Aim of the task: Go through the lines below one by one and count those holding the string "more". Give the count alone.

________________

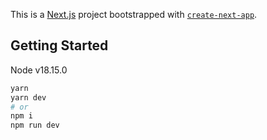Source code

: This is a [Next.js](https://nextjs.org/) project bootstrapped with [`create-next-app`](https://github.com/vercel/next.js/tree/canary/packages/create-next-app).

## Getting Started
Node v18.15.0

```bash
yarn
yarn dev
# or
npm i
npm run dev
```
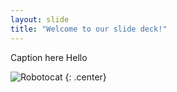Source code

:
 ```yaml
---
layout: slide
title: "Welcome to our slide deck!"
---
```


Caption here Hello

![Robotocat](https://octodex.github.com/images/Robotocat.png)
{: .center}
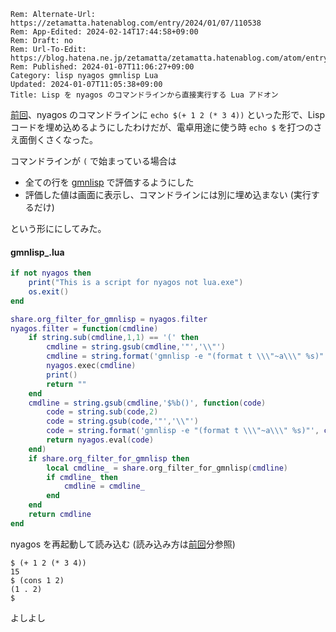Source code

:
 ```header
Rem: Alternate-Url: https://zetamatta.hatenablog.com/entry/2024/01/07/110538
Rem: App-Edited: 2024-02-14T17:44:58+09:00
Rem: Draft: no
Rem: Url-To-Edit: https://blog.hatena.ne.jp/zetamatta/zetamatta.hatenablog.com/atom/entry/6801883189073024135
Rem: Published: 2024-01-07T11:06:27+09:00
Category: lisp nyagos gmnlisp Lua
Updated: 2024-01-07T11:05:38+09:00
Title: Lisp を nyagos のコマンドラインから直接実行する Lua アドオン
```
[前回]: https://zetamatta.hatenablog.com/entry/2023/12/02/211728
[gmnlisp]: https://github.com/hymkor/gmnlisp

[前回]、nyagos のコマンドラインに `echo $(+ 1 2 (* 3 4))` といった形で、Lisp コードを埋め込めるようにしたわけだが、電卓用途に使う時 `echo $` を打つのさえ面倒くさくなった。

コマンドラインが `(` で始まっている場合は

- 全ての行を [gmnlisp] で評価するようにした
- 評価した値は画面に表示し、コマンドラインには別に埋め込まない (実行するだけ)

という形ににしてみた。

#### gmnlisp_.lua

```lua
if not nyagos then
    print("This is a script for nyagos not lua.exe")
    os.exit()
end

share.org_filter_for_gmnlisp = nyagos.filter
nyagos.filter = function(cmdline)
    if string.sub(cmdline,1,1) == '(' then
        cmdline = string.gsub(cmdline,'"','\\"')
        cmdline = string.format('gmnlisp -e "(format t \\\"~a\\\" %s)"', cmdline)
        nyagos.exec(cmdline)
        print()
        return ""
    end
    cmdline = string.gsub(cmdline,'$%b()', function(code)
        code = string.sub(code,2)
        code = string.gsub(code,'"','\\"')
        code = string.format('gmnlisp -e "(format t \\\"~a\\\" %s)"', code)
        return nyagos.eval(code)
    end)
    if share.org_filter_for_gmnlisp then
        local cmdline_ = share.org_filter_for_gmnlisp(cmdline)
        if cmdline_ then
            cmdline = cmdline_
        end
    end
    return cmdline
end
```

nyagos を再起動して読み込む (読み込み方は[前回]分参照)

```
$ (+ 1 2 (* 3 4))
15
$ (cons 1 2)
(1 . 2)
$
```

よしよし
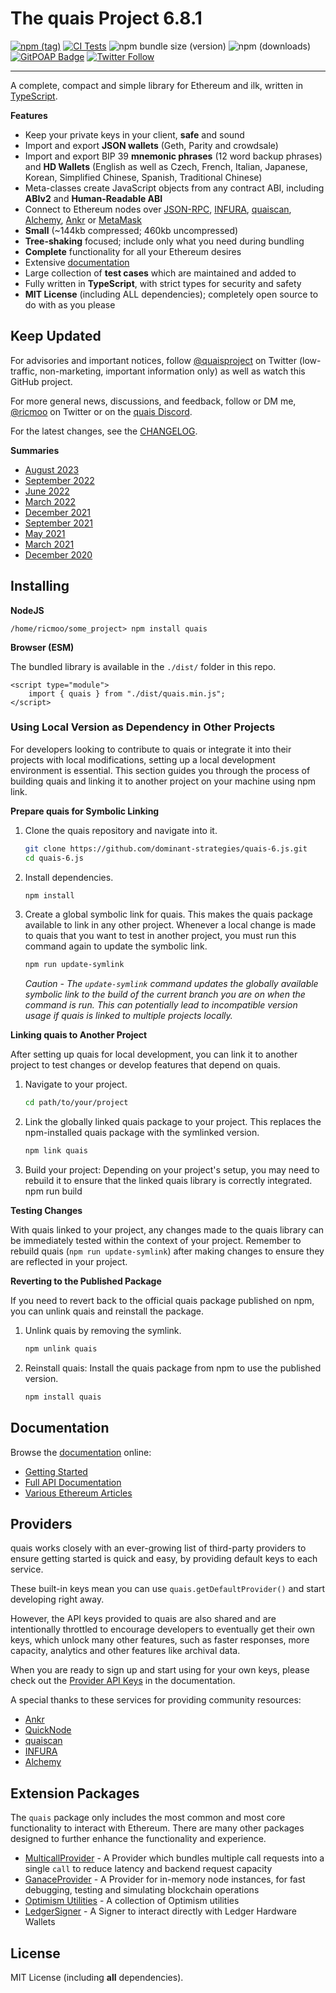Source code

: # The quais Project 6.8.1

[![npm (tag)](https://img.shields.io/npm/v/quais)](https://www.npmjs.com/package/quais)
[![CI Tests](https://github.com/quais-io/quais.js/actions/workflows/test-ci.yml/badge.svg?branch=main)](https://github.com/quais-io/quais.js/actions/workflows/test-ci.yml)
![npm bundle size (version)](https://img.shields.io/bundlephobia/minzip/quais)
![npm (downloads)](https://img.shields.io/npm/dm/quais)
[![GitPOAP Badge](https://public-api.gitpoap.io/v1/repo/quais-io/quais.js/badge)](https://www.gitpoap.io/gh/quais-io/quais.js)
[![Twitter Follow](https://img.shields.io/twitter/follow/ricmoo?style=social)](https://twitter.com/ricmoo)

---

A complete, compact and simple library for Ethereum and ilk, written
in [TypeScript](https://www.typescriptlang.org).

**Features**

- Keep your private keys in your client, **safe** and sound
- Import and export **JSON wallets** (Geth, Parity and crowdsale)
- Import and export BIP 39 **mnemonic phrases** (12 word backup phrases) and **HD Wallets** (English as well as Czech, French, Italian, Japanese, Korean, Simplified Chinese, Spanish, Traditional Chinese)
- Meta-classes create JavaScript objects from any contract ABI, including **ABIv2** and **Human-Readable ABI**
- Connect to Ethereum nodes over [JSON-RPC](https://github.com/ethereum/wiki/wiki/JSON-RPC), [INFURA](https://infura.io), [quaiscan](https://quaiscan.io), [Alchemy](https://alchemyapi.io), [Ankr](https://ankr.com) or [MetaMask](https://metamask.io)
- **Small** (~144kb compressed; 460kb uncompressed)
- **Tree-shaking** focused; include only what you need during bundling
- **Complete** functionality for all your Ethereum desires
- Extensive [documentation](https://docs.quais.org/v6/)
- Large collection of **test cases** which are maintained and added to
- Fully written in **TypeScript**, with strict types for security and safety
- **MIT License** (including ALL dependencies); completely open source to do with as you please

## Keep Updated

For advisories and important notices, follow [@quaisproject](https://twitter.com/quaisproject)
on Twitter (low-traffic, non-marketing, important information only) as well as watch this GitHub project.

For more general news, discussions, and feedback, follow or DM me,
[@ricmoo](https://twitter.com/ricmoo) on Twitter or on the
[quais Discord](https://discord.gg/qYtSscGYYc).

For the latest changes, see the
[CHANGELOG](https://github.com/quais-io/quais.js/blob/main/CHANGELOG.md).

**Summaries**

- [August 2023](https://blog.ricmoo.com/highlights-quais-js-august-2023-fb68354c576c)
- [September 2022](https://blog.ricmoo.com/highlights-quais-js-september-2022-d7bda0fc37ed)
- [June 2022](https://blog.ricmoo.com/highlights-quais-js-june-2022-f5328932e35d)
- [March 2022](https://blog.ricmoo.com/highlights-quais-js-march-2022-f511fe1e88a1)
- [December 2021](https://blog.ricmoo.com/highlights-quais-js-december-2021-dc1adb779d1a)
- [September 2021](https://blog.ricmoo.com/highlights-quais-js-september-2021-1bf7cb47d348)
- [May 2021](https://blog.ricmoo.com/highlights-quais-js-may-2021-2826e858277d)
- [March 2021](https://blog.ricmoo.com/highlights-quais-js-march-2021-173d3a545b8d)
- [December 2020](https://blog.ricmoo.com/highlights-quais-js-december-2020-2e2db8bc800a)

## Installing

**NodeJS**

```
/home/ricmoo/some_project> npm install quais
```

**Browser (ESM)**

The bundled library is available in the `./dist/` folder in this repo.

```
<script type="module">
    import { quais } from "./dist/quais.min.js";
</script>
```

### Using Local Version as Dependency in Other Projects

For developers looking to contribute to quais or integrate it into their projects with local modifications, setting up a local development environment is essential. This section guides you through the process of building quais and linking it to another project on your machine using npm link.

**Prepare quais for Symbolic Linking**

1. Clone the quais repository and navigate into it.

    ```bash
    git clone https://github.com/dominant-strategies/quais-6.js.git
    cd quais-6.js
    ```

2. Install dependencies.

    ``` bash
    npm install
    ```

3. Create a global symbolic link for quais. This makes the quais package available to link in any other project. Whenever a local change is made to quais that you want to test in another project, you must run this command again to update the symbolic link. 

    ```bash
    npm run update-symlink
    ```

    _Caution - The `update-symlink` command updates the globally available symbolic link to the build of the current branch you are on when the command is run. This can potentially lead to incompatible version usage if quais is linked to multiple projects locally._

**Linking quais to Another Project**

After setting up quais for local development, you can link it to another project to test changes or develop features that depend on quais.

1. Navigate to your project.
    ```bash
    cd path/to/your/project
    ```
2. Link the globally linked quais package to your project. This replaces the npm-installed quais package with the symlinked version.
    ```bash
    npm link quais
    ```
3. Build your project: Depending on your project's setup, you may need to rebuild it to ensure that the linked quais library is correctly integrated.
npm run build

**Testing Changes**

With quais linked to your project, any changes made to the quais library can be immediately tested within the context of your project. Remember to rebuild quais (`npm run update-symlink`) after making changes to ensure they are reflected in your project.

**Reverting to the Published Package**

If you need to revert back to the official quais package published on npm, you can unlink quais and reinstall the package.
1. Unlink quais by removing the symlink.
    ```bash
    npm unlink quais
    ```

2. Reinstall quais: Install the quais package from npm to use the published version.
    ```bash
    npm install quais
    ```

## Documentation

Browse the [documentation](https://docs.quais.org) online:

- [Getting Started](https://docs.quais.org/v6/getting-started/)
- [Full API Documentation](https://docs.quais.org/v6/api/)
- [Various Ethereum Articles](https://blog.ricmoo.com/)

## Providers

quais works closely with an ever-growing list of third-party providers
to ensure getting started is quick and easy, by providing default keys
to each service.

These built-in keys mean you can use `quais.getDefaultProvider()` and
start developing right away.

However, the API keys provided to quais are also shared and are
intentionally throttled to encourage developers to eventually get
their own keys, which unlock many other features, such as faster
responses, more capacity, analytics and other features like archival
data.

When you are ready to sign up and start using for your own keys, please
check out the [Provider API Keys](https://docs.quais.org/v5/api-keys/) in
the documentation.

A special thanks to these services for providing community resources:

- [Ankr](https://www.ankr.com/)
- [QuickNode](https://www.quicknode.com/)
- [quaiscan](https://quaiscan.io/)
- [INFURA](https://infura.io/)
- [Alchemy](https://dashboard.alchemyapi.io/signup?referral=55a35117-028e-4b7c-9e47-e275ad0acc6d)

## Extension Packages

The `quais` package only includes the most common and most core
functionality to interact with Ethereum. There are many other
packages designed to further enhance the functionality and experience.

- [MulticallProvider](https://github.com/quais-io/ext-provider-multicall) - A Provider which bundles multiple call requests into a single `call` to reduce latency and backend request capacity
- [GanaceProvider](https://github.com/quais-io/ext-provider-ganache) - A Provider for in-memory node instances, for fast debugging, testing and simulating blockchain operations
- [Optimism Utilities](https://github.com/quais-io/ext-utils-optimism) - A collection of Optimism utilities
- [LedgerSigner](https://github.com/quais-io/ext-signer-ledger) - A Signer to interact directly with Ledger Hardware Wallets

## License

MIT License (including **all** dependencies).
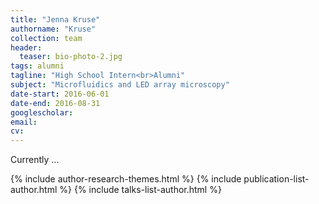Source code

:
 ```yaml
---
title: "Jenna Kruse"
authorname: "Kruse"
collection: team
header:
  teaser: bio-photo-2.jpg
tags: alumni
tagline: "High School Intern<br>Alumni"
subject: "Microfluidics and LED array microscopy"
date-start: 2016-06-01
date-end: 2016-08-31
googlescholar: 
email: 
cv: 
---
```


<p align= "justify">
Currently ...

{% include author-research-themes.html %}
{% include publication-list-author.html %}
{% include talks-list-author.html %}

________________

Your solution: 2